Unlike the preconception that German is incredibly difficult to spell and pronounce, learning German is an easier process than most people expect. Though seemingly indecipherable at first glance, there are a surprising amount of words that resemble those in the English language in both spelling and meaning. Lily Strange, a sophomore currently in German 3 Honors states, “A lot of people assume German to be a difficult language, but there’s a surprising amount of similarities between it and English, which makes it easier than you might think to learn.”
Both German and English are actually derived from the same root language, Proto-Germanic, and like most European languages, have a base in Latin. Once past the different gender articles and cases, and the ridiculously long words, there are quite a few similarities in the vocabulary and sentence structure. For example, “I have” is “Ich habe” in German, while “Was ist das” is “What is that.” Common phrases like these can be easily guessed by anyone, even without prior knowledge of German. However, the unexpected simplicity of the language is not its only attraction. Leon Kornfeld, also a sophomore in German 3 Honors, states, “My favorite part of learning German is learning about the culture. It’s very interesting to see how other people live in other parts of the world. It’s also really cool to learn about the history of the German cities.”
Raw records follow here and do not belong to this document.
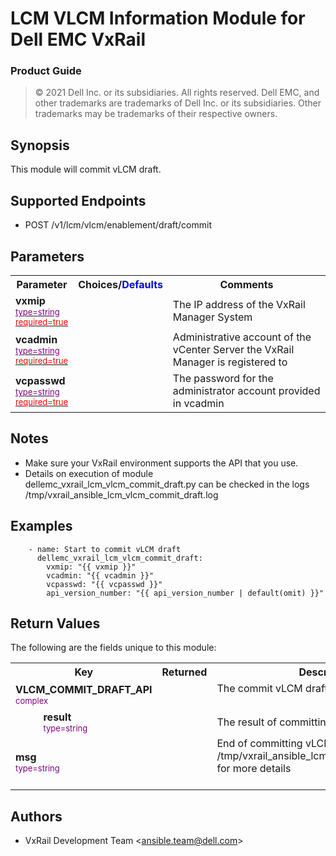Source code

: **LCM VLCM Information Module for Dell EMC VxRail**
=========================================
### Product Guide

> © 2021 Dell Inc. or its subsidiaries. All rights reserved. Dell
> EMC, and other trademarks are trademarks of Dell Inc. or its
> subsidiaries. Other trademarks may be trademarks of their respective owners.

Synopsis
--------
This module will commit vLCM draft.

Supported Endpoints
--------

* POST /v1/lcm/vlcm/enablement/draft/commit

Parameters
----------

   <table border=0
      cellpadding=0
      class="documentation-table">
      <tr>
         <th colspan="1">Parameter</th>
         <th>Choices/<font color="blue">Defaults</font>
         </th>
         <th width="100%">Comments</th>
      </tr>
      <tr>
         <td colspan="1">
            <div class="ansibleOptionAnchor"
               id="parameter-host_name"/>
            <b>vxmip</b>
            <a class="ansibleOptionLink"
               href="#parameter-host_name"
               title="Permalink to this option"/>
            <div style="font-size: small">
               <span style="color: purple">type=string</span>
               <br>
               <span style="color: red">required=true</span>
            </div>
         </td>
         <td>
         </td>
         <td>
            <div>The IP address of the VxRail Manager System</div>
         </td>
      </tr>
      <tr>
         <td colspan="1">
            <div class="ansibleOptionAnchor"
               id="parameter-host_name"/>
            <b>vcadmin</b>
            <a class="ansibleOptionLink"
               href="#parameter-host_name"
               title="Permalink to this option"/>
            <div style="font-size: small">
               <span style="color: purple">type=string</span>
               <br>
               <span style="color: red">required=true</span>
            </div>
         </td>
         <td>
         </td>
         <td>
            <div>Administrative account of the vCenter Server the VxRail Manager is registered to</div>
         </td>
      </tr>
      <tr>
         <td colspan="1">
            <div class="ansibleOptionAnchor"
               id="parameter-host_name"/>
            <b>vcpasswd</b>
            <a class="ansibleOptionLink"
               href="#parameter-host_name"
               title="Permalink to this option"/>
            <div style="font-size: small">
               <span style="color: purple">type=string</span>
               <br>
               <span style="color: red">required=true</span>
            </div>
         </td>
         <td>
         </td>
         <td>
            <div>The password for the administrator account provided in vcadmin</div>
         </td>
      </tr>
   </table>


Notes
-----
- Make sure your VxRail environment supports the API that you use.
- Details on execution of module dellemc_vxrail_lcm_vlcm_commit_draft.py can be checked in the logs /tmp/vxrail_ansible_lcm_vlcm_commit_draft.log



Examples
--------

``` yaml+jinja
    - name: Start to commit vLCM draft
      dellemc_vxrail_lcm_vlcm_commit_draft:
        vxmip: "{{ vxmip }}"
        vcadmin: "{{ vcadmin }}"
        vcpasswd: "{{ vcpasswd }}"
        api_version_number: "{{ api_version_number | default(omit) }}"
```


Return Values
-------------

The following are the fields unique to this module:

<table border=0 cellpadding=0 class="documentation-table">
   <tr>
      <th colspan="2">Key</th>
      <th>Returned</th>
      <th width="100%">Description</th>
   </tr>
   <tr>
      <td colspan="2">
         <div class="ansibleOptionAnchor"></div>
         <b>VLCM_COMMIT_DRAFT_API</b>
         <a class="ansibleOptionLink"></a>
         <div style="font-size: small">
            <span style="color: purple">complex</span>
         </div>
      </td>
      <td></td>
      <td>
         <div>The commit vLCM draft info from the cluster</div>
         <br/>
      </td>
   </tr>
   <tr>
      <td class="elbow-placeholder">&nbsp;</td>
      <td colspan="1">
         <div class="ansibleOptionAnchor"></div>
         <b>result</b>
         <a class="ansibleOptionLink" ></a>
         <div style="font-size: small">
            <span style="color: purple">type=string</span>
         </div>
      </td>
      <td></td>
      <td>
         <div>The result of committing vlcm draft</div>
   </tr>
   <tr>
    <td colspan="2">
         <div class="ansibleOptionAnchor"></div>
         <b>msg</b>
         <a class="ansibleOptionLink"></a>
         <div style="font-size: small">
            <span style="color: purple">type=string</span>
         </div>
      </td>
      <td></td>
      <td>
         <div>End of committing vLCM draft. Please see the /tmp/vxrail_ansible_lcm_vlcm_commit_draft.log for more details</div>
         <br/>
      </td>
   </tr>
</table>

Authors
-------

-   VxRail Development Team &lt;<ansible.team@dell.com>&gt;

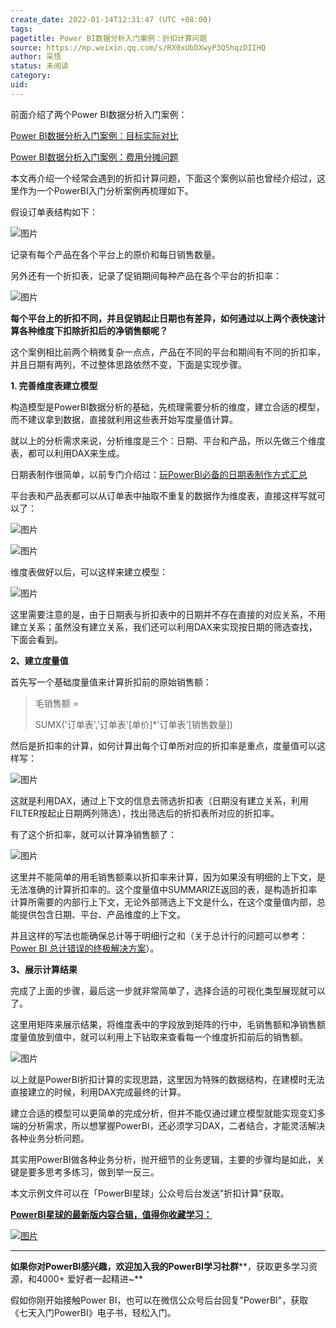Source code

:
 ```yaml
---
create_date: 2022-01-14T12:31:47 (UTC +08:00)
tags: 
pagetitle: Power BI数据分析入门案例：折扣计算问题
source: https://mp.weixin.qq.com/s/RX0xUbDXwyP3Q5hqzDIIHQ
author: 采悟
status: 未阅读
category: 
uid: 
---
```


前面介绍了两个Power BI数据分析入门案例：

[Power BI数据分析入门案例：目标实际对比](http://mp.weixin.qq.com/s?__biz=MzA4MzQwMjY4MA==&mid=2484078691&idx=1&sn=af288fc6a65368973fd64d53fd392a08&chksm=8e13a2b4b9642ba273bd2f6e9b2547048fe0b4c50dfea6188a6a7b7e63aeb3d586d79534a1f5&scene=21#wechat_redirect)  

[Power BI数据分析入门案例：费用分摊问题](http://mp.weixin.qq.com/s?__biz=MzA4MzQwMjY4MA==&mid=2484078793&idx=1&sn=b095fe7e6e4d4bd1e85dbbc558313b3f&chksm=8e13a21eb9642b085b9086c1a7792e4656f4c3ad6a14b2111a3a57dd0c20996481d4fac9141c&scene=21#wechat_redirect)  

本文再介绍一个经常会遇到的折扣计算问题，下面这个案例以前也曾经介绍过，这里作为一个PowerBI入门分析案例再梳理如下。

假设订单表结构如下：

![图片](https://mmbiz.qpic.cn/mmbiz_png/aHEbZtANQJNtvAKNYHIAkpAcdCBUMIUqxdeEBL5q7tj0xHxiaoVJ8gofrapf3EgVJ2f9H9gpFqMcs30GdyM3y6w/640?wx_fmt=png&wxfrom=5&wx_lazy=1&wx_co=1)

记录有每个产品在各个平台上的原价和每日销售数量。

另外还有一个折扣表，记录了促销期间每种产品在各个平台的折扣率：

![图片](https://mmbiz.qpic.cn/mmbiz_png/aHEbZtANQJNtvAKNYHIAkpAcdCBUMIUqjwhjpHHAqMboDMUqOKDBXONqZKSA7iac0vBralxaYs6XZjCsicUEiaYdQ/640?wx_fmt=png&wxfrom=5&wx_lazy=1&wx_co=1)

**每个平台上的折扣不同，并且促销起止日期也有差异，如何通过以上两个表快速计算各种维度下扣除折扣后的净销售额呢？**

这个案例相比前两个稍微复杂一点点，产品在不同的平台和期间有不同的折扣率，并且日期有两列，不过整体思路依然不变，下面是实现步骤。

**1\. 完善维度表建立模型**

构造模型是PowerBI数据分析的基础，先梳理需要分析的维度，建立合适的模型，而不建议拿到数据，直接就利用这些表开始写度量值计算。

就以上的分析需求来说，分析维度是三个：日期、平台和产品，所以先做三个维度表，都可以利用DAX来生成。

日期表制作很简单，以前专门介绍过：[玩PowerBI必备的日期表制作方式汇总](http://mp.weixin.qq.com/s?__biz=MzA4MzQwMjY4MA==&mid=2484067654&idx=1&sn=905c186a9cbd91159b6615924a2d5068&chksm=8e0c7791b97bfe87623904f7002cd6cb726f711c6e7a289a36c9a4973964d907493aa2397fe7&scene=21#wechat_redirect)

平台表和产品表都可以从订单表中抽取不重复的数据作为维度表，直接这样写就可以了：

![图片](https://mmbiz.qpic.cn/mmbiz_png/aHEbZtANQJNtvAKNYHIAkpAcdCBUMIUqNLyJKSIF9WPUM0KxVLXmvqfbhzfGTKBlmtDNDIJXtuTLqcAbgE2y8g/640?wx_fmt=png&wxfrom=5&wx_lazy=1&wx_co=1)

![图片](https://mmbiz.qpic.cn/mmbiz_png/aHEbZtANQJOmElzQibiamP2zWRMt33oCQoic1ebWZqDkIOTuic9nKVZOl4uOHTPStgHYY2nHMgA5SCZTSFtEgia6nsw/640?wx_fmt=png&wxfrom=5&wx_lazy=1&wx_co=1)

维度表做好以后，可以这样来建立模型：

![图片](https://mmbiz.qpic.cn/mmbiz_png/aHEbZtANQJNtvAKNYHIAkpAcdCBUMIUqacH6SngeXTT3uVcNwY5rr54sib5WDIsGUS3ok34DI8yOaMHkibFF31XQ/640?wx_fmt=png&wxfrom=5&wx_lazy=1&wx_co=1)

这里需要注意的是，由于日期表与折扣表中的日期并不存在直接的对应关系，不用建立关系；虽然没有建立关系，我们还可以利用DAX来实现按日期的筛选查找，下面会看到。

**2、建立度量值**

首先写一个基础度量值来计算折扣前的原始销售额：  

> 毛销售额 \= 
> 
> SUMX('订单表','订单表'\[单价\]\*'订单表'\[销售数量\])

然后是折扣率的计算，如何计算出每个订单所对应的折扣率是重点，度量值可以这样写：

![图片](https://mmbiz.qpic.cn/mmbiz_png/aHEbZtANQJNtvAKNYHIAkpAcdCBUMIUqLBmx82AI2ibdZOia1kRLicCjlkCcmu7bj2Ky0eribmzRRCEiaHIU9z50wjQ/640?wx_fmt=png&wxfrom=5&wx_lazy=1&wx_co=1)

这就是利用DAX，通过上下文的信息去筛选折扣表（日期没有建立关系，利用FILTER按起止日期两列筛选），找出筛选后的折扣表所对应的折扣率。  

有了这个折扣率，就可以计算净销售额了：

![图片](https://mmbiz.qpic.cn/mmbiz_png/aHEbZtANQJNtvAKNYHIAkpAcdCBUMIUqbBsfFEzf2B23WKH697esGKLentsCGMqVmwuX1z6Okf94ibRvtRES5GQ/640?wx_fmt=png&wxfrom=5&wx_lazy=1&wx_co=1)

这里并不能简单的用毛销售额乘以折扣率来计算，因为如果没有明细的上下文，是无法准确的计算折扣率的。这个度量值中SUMMARIZE返回的表，是构造折扣率计算所需要的内部行上下文，无论外部筛选上下文是什么，在这个度量值内部，总能提供包含日期、平台、产品维度的上下文。  

并且这样的写法也能确保总计等于明细行之和（关于总计行的问题可以参考：[Power BI 总计错误的终极解决方案](http://mp.weixin.qq.com/s?__biz=MzA4MzQwMjY4MA==&mid=2484072950&idx=1&sn=fdd3128f59f1797c5a1dad976604f0bb&chksm=8e0c5b21b97bd237c39d1afb7e89f7b453c4fc12b09456aaaca57dd83dbf3e71208752d11b6a&scene=21#wechat_redirect)）。

**3、展示计算结果**

完成了上面的步骤，最后这一步就非常简单了，选择合适的可视化类型展现就可以了。

这里用矩阵来展示结果，将维度表中的字段放到矩阵的行中，毛销售额和净销售额度量值放到值中，就可以利用上下钻取来查看每一个维度折扣前后的销售额。  

![图片](https://mmbiz.qpic.cn/mmbiz_gif/aHEbZtANQJNtvAKNYHIAkpAcdCBUMIUq1lKLOhy1j2KxDAj7PMrtau1EqYGKzu8ibLfKBQg8cpJ4XdpdL71JmUA/640?wx_fmt=gif&wxfrom=5&wx_lazy=1)

以上就是PowerBI折扣计算的实现思路，这里因为特殊的数据结构，在建模时无法直接建立的时候，利用DAX完成最终的计算。

建立合适的模型可以更简单的完成分析，但并不能仅通过建立模型就能实现变幻多端的分析需求，所以想掌握PowerBI，还必须学习DAX，二者结合，才能灵活解决各种业务分析问题。  

其实用PowerBI做各种业务分析，抛开细节的业务逻辑，主要的步骤均是如此，关键是要多思考多练习，做到举一反三。

本文示例文件可以在「PowerBI星球」公众号后台发送"折扣计算"获取。

[**PowerBI星球的最新版****内容合辑****，值得你收藏学习：**](http://mp.weixin.qq.com/s?__biz=MzA4MzQwMjY4MA==&mid=2484078675&idx=1&sn=07abf841815e43fb0a554081c82de72a&chksm=8e13a284b9642b92d07b518abe3e6e2e2ef5066c0941c1ced26a245a6990b4330830431789a9&scene=21#wechat_redirect)

[![图片](https://mmbiz.qpic.cn/mmbiz_png/aHEbZtANQJN8YOicNXzCaSLpQrKXOL0LsNeYw0fj3iaGFy7XSwwmibHicdtiaHEbhgmHSPXQlkg3WiaVA4hJ8PGDcdEQ/640?wx_fmt=png&wxfrom=5&wx_lazy=1&wx_co=1)](http://mp.weixin.qq.com/s?__biz=MzA4MzQwMjY4MA==&mid=2484078675&idx=1&sn=07abf841815e43fb0a554081c82de72a&chksm=8e13a284b9642b92d07b518abe3e6e2e2ef5066c0941c1ced26a245a6990b4330830431789a9&scene=21#wechat_redirect)

___

**如果你对PowerBI感兴趣，欢迎加入我的PowerBI学习社群****，获取更多学习资源，和4000+ 爱好者一起精进~**  

假如你刚开始接触Power BI，也可以在微信公众号后台回复"PowerBI"，获取《七天入门PowerBI》电子书，轻松入门。
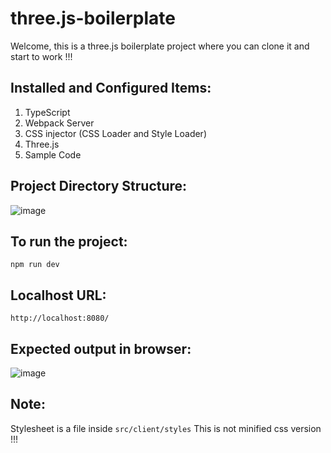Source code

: # three.js-boilerplate

Welcome, this is a three.js boilerplate project where you can clone it and start to work !!!

## Installed and Configured Items:

1. TypeScript
2. Webpack Server
3. CSS injector (CSS Loader and Style Loader)
4. Three.js
5. Sample Code

## Project Directory Structure:

![image](https://user-images.githubusercontent.com/11494733/176046609-06ae72e6-1adc-4405-88e5-29a48ff9a800.png)

## To run the project:

```
npm run dev
```

## Localhost URL:
```
http://localhost:8080/
```
## Expected output in browser:

![image](https://user-images.githubusercontent.com/11494733/176047375-e701f0ac-f73f-475d-ac0e-ae3d8877ee4b.png)

## Note:

Stylesheet is a file inside ```src/client/styles```
This is not minified css version !!!



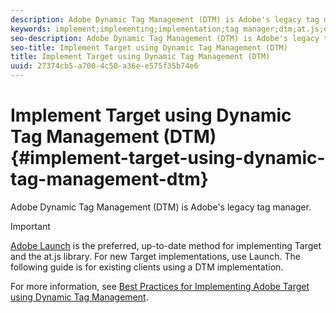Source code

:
 ```yaml
---
description: Adobe Dynamic Tag Management (DTM) is Adobe's legacy tag manager.
keywords: implement;implementing;implementation;tag manager;dtm;at.js;dynamic tag management
seo-description: Adobe Dynamic Tag Management (DTM) is Adobe's legacy tag manager.
seo-title: Implement Target using Dynamic Tag Management (DTM)
title: Implement Target using Dynamic Tag Management (DTM)
uuid: 27374cb5-a700-4c50-a36e-e575f35b74e6
---
```


# Implement Target using Dynamic Tag Management (DTM){#implement-target-using-dynamic-tag-management-dtm}

Adobe Dynamic Tag Management (DTM) is Adobe's legacy tag manager.

>[!IMPORTANT]
>
>[Adobe Launch](../../../c-implementing-target/c-implementing-target-for-client-side-web/how-to-deployatjs/cmp-implementing-target-using-adobe-launch.md#topic_5234DDAEB0834333BD6BA1B05892FC25) is the preferred, up-to-date method for implementing Target and the at.js library. For new Target implementations, use Launch. The following guide is for existing clients using a DTM implementation.

For more information, see [Best Practices for Implementing Adobe Target using Dynamic Tag Management](https://marketing.adobe.com/resources/help/en_US/dtm/target/). 
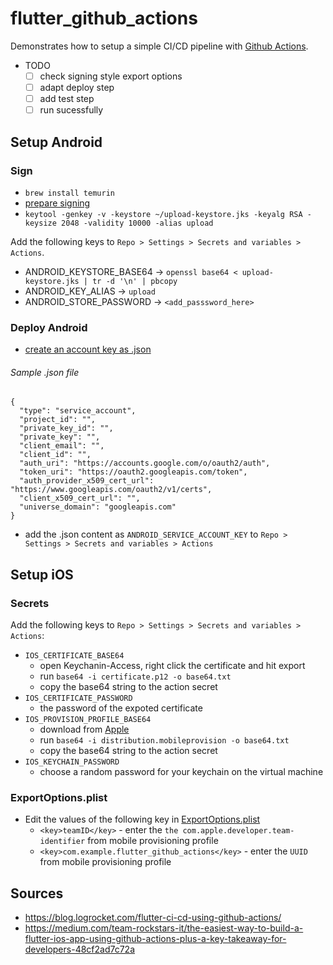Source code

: # flutter_github_actions

Demonstrates how to setup a simple CI/CD pipeline with [Github Actions](https://github.com/features/actions).

- TODO
  - [ ] check signing style export options
  - [ ] adapt deploy step
  - [ ] add test step
  - [ ] run sucessfully

## Setup Android

### Sign

- `brew install temurin`
- [prepare signing](https://docs.flutter.dev/deployment/android)
- `keytool -genkey -v -keystore ~/upload-keystore.jks -keyalg RSA -keysize 2048 -validity 10000 -alias upload`

Add the following keys to `Repo > Settings > Secrets and variables > Actions`.

- ANDROID_KEYSTORE_BASE64 -> `openssl base64 < upload-keystore.jks | tr -d '\n' | pbcopy`
- ANDROID_KEY_ALIAS -> `upload`
- ANDROID_STORE_PASSWORD -> `<add_passsword_here>`

### Deploy Android

- [create an account key as .json](https://cloud.google.com/iam/docs/keys-create-delete)

###### Sample .json file

```
{
  "type": "service_account",
  "project_id": "",
  "private_key_id": "",
  "private_key": "",
  "client_email": "",
  "client_id": "",
  "auth_uri": "https://accounts.google.com/o/oauth2/auth",
  "token_uri": "https://oauth2.googleapis.com/token",
  "auth_provider_x509_cert_url": "https://www.googleapis.com/oauth2/v1/certs",
  "client_x509_cert_url": "",
  "universe_domain": "googleapis.com"
}
```

- add the .json content as `ANDROID_SERVICE_ACCOUNT_KEY` to `Repo > Settings > Secrets and variables > Actions`

## Setup iOS

### Secrets

Add the following keys to `Repo > Settings > Secrets and variables > Actions`:

- `IOS_CERTIFICATE_BASE64`
  - open Keychanin-Access, right click the certificate and hit export
  - run `base64 -i certificate.p12 -o base64.txt`
  - copy the base64 string to the action secret
- `IOS_CERTIFICATE_PASSWORD`
  - the password of the expoted certificate
- `IOS_PROVISION_PROFILE_BASE64`
  - download from [Apple](https://developer.apple.com/account/resources/profiles/)
  - run `base64 -i distribution.mobileprovision -o base64.txt`
  - copy the base64 string to the action secret
- `IOS_KEYCHAIN_PASSWORD`
  - choose a random password for your keychain on the virtual machine

### ExportOptions.plist

- Edit the values of the following key in [ExportOptions.plist](io/ExportOptions.plist)
  - `<key>teamID</key>` - enter the `the com.apple.developer.team-identifier` from mobile provisioning profile
  - `<key>com.example.flutter_github_actions</key>` - enter the `UUID` from mobile provisioning profile

## Sources

- https://blog.logrocket.com/flutter-ci-cd-using-github-actions/
- https://medium.com/team-rockstars-it/the-easiest-way-to-build-a-flutter-ios-app-using-github-actions-plus-a-key-takeaway-for-developers-48cf2ad7c72a
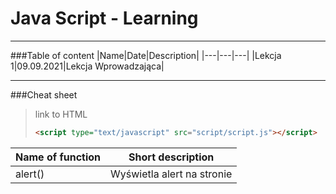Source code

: # Java Script - Learning
***
###Table of content
|Name|Date|Description|
|---|---|---|
|Lekcja 1|09.09.2021|Lekcja Wprowadzająca|
***
###Cheat sheet
>link to HTML
>```HTML 
><script type="text/javascript" src="script/script.js"></script>
>```
|Name of function|Short description|
|---|---|
|alert()|Wyświetla alert na stronie|

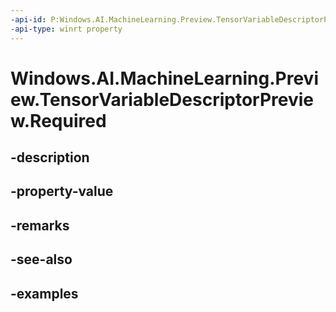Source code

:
 ```yaml
---
-api-id: P:Windows.AI.MachineLearning.Preview.TensorVariableDescriptorPreview.Required
-api-type: winrt property
---
```


<!-- Property syntax.
public bool Required { get; }
-->

# Windows.AI.MachineLearning.Preview.TensorVariableDescriptorPreview.Required

## -description

## -property-value

## -remarks

## -see-also

## -examples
My favorite aspect of German is also the culture. In class, we engage in the different lifestyles of the people, their crafts, specialties, and the history of each German state. Though parts of it is lecturing and note taking, a lot of it also involves hands-on experiences, like the German food potluck we held on finals day, the festivals and museums we were able to visit, and the advent calendar that we keep track of every December, in celebration of Christmas. During class, we also frequently watch movies, write stories, and complete the Bundesliga Total, a soccer trivia competition. Because the class focuses more on the culture than linguistics, it’s a lot more fun than a typical language.
Because of brands like Haribo, BMW, or Adidias, most people have already been exposed to some aspect of German culture. But before taking up the language, I, too, was as clueless about German as many others. Learning German has helped me recognize the diverse ways of life among different people, realize the similarities and differences between myself and others, and experience the culture of a different country that I normally would not. German is so versatile and unique, and more people should learn it because it offers so much beyond just the simple language.